Université de Strasbourg

Rachel Mundy & Marion Thomas

Biography - Rachel Mundy

Rachel Mundy

Rachel Mundy is an associate professor in the Arts, Culture and Media Department of Rutgers University-Newark (USA). She studies histories of nonhuman and animal song to ask how music has defined modern notions of rights, life, and worth. Her research brings together questions from sound studies, musicology, animal studies, the history of science, postcolonial history, and environmental history.

She received her doctorate in historical musicology from New York University in 2010 and has been granted previous fellowships by the American Musicological Society, Columbia University, the National Endowment for the Humanities, and the Center for Cultural Analysis at Rutgers University.

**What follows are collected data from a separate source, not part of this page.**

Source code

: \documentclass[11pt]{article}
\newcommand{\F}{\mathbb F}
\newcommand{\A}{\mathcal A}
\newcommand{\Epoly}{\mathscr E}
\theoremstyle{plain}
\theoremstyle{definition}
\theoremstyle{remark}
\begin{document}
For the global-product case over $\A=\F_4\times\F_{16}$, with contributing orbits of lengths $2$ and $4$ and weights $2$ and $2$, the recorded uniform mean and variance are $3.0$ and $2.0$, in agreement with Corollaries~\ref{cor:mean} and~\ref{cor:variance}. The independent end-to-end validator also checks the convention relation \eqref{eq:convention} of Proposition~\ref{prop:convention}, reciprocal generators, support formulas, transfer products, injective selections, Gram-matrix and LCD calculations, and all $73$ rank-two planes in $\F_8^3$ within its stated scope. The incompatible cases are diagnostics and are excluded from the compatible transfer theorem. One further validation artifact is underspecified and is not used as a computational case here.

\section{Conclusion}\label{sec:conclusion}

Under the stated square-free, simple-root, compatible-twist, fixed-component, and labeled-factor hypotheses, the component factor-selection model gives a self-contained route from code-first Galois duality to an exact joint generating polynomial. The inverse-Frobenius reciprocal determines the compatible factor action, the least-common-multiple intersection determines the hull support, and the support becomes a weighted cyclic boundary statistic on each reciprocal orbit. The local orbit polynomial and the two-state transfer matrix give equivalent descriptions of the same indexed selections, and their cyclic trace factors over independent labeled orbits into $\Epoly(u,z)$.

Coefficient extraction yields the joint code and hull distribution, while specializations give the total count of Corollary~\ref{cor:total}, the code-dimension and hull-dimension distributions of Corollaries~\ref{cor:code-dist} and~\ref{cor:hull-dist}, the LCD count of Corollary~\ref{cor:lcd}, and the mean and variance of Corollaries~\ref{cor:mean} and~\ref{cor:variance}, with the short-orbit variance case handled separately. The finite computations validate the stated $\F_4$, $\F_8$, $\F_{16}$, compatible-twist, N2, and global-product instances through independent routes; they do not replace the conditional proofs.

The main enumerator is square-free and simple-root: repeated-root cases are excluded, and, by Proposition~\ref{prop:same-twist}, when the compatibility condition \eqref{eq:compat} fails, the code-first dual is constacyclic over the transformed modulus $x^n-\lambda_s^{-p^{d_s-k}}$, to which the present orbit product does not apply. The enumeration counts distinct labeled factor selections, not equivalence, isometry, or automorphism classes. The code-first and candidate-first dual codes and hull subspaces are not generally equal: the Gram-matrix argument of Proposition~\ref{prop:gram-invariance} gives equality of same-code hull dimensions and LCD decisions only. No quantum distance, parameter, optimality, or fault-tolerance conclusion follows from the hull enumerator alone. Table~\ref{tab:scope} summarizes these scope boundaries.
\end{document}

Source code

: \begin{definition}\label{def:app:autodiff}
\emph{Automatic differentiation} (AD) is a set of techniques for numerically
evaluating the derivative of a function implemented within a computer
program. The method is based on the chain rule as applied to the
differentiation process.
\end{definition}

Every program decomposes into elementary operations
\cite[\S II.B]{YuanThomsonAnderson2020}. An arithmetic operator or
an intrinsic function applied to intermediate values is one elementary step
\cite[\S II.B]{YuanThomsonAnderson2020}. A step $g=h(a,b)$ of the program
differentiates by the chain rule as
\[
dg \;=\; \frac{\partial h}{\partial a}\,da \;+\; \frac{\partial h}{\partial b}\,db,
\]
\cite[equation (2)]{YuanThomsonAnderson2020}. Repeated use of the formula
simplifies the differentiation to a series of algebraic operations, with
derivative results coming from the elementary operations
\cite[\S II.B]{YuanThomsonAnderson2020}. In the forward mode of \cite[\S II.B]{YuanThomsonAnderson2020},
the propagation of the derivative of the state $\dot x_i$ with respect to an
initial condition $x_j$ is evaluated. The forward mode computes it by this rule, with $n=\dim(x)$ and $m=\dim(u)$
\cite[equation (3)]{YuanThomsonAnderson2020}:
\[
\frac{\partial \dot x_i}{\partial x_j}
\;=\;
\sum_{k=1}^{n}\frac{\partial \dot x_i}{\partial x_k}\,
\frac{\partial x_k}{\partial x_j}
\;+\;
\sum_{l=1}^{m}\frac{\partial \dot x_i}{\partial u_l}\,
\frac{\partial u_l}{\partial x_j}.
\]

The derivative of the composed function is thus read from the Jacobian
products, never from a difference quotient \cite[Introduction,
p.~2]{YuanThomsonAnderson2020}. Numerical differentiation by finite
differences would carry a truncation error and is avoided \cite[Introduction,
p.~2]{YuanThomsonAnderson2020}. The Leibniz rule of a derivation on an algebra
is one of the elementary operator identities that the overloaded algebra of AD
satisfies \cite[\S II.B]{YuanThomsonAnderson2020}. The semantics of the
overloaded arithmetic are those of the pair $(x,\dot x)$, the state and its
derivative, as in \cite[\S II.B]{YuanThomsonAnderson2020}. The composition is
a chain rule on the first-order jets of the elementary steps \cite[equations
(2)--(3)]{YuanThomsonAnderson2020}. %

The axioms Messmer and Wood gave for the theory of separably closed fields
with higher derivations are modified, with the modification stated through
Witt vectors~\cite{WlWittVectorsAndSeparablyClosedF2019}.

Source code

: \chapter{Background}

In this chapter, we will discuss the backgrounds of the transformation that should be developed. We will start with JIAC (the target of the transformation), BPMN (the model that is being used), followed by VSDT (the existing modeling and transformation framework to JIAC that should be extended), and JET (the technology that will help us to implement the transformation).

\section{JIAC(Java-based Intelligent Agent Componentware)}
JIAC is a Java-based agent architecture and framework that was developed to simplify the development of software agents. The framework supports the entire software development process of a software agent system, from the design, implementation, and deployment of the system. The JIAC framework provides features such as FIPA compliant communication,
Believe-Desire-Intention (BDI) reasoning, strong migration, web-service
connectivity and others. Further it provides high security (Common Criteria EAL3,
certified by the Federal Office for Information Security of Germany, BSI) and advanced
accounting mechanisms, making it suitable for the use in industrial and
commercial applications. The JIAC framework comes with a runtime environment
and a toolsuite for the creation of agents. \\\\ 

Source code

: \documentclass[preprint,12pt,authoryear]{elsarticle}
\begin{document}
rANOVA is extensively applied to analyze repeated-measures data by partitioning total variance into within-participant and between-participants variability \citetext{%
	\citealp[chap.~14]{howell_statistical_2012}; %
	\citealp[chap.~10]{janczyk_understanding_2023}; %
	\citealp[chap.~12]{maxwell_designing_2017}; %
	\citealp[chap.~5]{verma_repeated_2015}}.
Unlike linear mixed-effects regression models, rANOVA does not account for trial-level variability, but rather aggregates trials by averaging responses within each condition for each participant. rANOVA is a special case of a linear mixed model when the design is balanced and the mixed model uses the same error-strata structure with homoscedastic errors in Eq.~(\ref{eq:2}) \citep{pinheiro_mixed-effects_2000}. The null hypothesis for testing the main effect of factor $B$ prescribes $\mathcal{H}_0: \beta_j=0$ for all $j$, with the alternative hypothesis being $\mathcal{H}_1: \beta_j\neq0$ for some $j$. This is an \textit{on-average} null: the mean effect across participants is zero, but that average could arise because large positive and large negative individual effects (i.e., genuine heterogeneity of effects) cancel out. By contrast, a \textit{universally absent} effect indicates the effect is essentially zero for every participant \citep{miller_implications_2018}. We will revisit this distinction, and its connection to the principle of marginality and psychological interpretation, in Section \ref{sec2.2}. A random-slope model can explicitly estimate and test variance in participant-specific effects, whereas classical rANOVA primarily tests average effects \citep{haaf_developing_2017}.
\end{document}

Because music-making has been heard in the West as evidence of an inner “soul” since the 19th century, it has a foundational place in modern claims about personhood and human identity. Mundy explores these claims through cases that connect human rights to animal voices. Her first book Animal Musicalities (Wesleyan, 2018) has been credited with introducing an “animal turn” to the field of music studies.

Her second book, which she will work on in collaboration with faculty at the University of Strasbourg during the year 2025-2026, will illustrate how zoologists in the United States and Europe used musical listening skills to promote animal rights in the 1970s and 1980s. More broadly, she is interested in asking how foundational debates about how music defines rights, life, and worth have changed the values of humanism in an era of global climate change.

During her USIAS Fellowship, she will be hosted in the unit Society, Stakeholders and Governments in Europe (SAGE) at the University of Strasbourg.

Fellowship 2025

Dates - 01/09/2025-31/08/2027

Biography - Marion Thomas

Marion Thomas

Marion Thomas is associate professor of history of science at the University of Strasbourg in the unit Society, Stakeholders and Governments in Europe (SAGE). She specializes in the history of the modern life sciences, particularly animal behavior and primatology (focusing on animal intelligence, animal maternal instinct and animal societies), and more recently on animal history.

After training as an agronomical engineer, she completed a PhD in the history of science at the University of Manchester (United Kingdom) in 2003. In 2022, she obtained the habilitation to conduct research (HDR) at the University of Strasbourg. She has been a member of the School of Historical Studies at the Institute for Advanced Study, Princeton (2019-2020), a visiting fellow at the Max-Planck-Institute für Wissenschaftgeschichte, Berlin (March 2015) and at the Maison Française d’Oxford (May-July 2021).

Marion Thomas is currently working on a project, which examines the place of primates in the medical and psychological sciences in the twentieth century. It focuses on the Pasteur Institute in Kindia, which was founded by the bacteriologist Albert Calmette in French Guinea in 1922, and became a state-of-the-art laboratory of simian medical experimentation and psychological research. A detailed study of the circulation of apes and knowledge between Paris, Guinea, and the United States aims to reassess the functioning of the Pasteur Institute at the heart of modern bioscience. Considering the possibility of an animal-centered history of the colonial and metropolitan Pasteur laboratories, it also aims to shed new light on the transnational, cultural, and scientific currents through which nonhuman primates traveled in the twentieth century, as well as to raise far-reaching questions about the role of race, gender, and colonialism in the history of medicine.

Her work on the histories of biology, primatology, and animal psychology has appeared in scholarly journals including Studies in History and Philosophy of Biological and Biomedical Sciences, Historical Studies in the Natural Sciences, Journal of the History of the Behavorial Sciences and Journal of the History of Biology.

Project summary

ANIMAL VOICES AND THE MEASURE OF PERSONHOOD: COLONIAL SCIENCE, CONSERVATION, AND THE FOUNDATIONS OF MODERN ETHICS 1920-2000

In this project, a music historian from Rutgers University-Newark (Rachel Mundy) and a historian of science at the University of Strasbourg (Marion Thomas) work together over a two-year period (2025-2027) to ask how colonial attitudes about species, race, and gender shaped scientific studies of animals and their voices. Drawing on Marion Thomas’s expertise in the history of medicine and Rachel Mundy’s expertise in musicology, the project will develop two related monographs, a team-taught course that brings together students from Rutgers-Newark and the University of Strasbourg in 2027, and a small workshop on sound, animals, and science in April 2026 and 2027.

Studies of nonhuman music and language have long been sites of intense debate about who can claim sentience, personhood, and rights. Yet some of the most interesting research in this area has been done by women and colonial subjects who are themselves at the margins of modern personhood. In order to better hear their contributions, we have adopted a collaborative interdisciplinary approach that leverages expertise in music history, the history of science, and animal studies. One of our objectives is to explore the social, political and philosophical implications of a century in which listening to animals has (re)defined boundaries between the human and natural worlds. By working together to explore the ways that animals’ voices and bodies relate to broader debates about rights and personhood, we hope to provide a historical basis for re-thinking ethical relationships with the “Other” in a time of ecological crisis.